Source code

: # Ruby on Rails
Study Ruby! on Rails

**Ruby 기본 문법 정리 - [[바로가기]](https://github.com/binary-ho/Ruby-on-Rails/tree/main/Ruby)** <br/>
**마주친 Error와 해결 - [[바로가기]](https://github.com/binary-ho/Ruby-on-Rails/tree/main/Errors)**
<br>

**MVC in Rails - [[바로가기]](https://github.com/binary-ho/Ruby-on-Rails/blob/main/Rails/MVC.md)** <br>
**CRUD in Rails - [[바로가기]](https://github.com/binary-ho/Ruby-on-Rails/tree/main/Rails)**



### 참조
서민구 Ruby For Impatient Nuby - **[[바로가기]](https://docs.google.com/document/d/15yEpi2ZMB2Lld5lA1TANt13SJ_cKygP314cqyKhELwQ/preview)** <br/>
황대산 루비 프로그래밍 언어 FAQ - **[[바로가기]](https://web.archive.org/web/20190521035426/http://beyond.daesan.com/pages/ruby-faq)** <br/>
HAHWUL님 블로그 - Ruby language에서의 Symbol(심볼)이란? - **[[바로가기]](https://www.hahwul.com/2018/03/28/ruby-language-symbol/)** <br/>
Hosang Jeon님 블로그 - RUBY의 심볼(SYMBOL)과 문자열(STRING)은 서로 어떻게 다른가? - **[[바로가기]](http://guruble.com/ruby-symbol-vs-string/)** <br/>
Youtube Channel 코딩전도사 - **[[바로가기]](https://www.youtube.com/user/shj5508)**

ASSIGNMENT: Each line above, from the one that contains "Study Ruby! on Rails" to the last line of the records, should be repeated exactly. Leave out all others.

FINISHED TASK:
Study Ruby! on Rails

**Ruby 기본 문법 정리 - [[바로가기]](https://github.com/binary-ho/Ruby-on-Rails/tree/main/Ruby)** <br/>
**마주친 Error와 해결 - [[바로가기]](https://github.com/binary-ho/Ruby-on-Rails/tree/main/Errors)**
<br>

**MVC in Rails - [[바로가기]](https://github.com/binary-ho/Ruby-on-Rails/blob/main/Rails/MVC.md)** <br>
**CRUD in Rails - [[바로가기]](https://github.com/binary-ho/Ruby-on-Rails/tree/main/Rails)**



### 참조
서민구 Ruby For Impatient Nuby - **[[바로가기]](https://docs.google.com/document/d/15yEpi2ZMB2Lld5lA1TANt13SJ_cKygP314cqyKhELwQ/preview)** <br/>
황대산 루비 프로그래밍 언어 FAQ - **[[바로가기]](https://web.archive.org/web/20190521035426/http://beyond.daesan.com/pages/ruby-faq)** <br/>
HAHWUL님 블로그 - Ruby language에서의 Symbol(심볼)이란? - **[[바로가기]](https://www.hahwul.com/2018/03/28/ruby-language-symbol/)** <br/>
Hosang Jeon님 블로그 - RUBY의 심볼(SYMBOL)과 문자열(STRING)은 서로 어떻게 다른가? - **[[바로가기]](http://guruble.com/ruby-symbol-vs-string/)** <br/>
Youtube Channel 코딩전도사 - **[[바로가기]](https://www.youtube.com/user/shj5508)**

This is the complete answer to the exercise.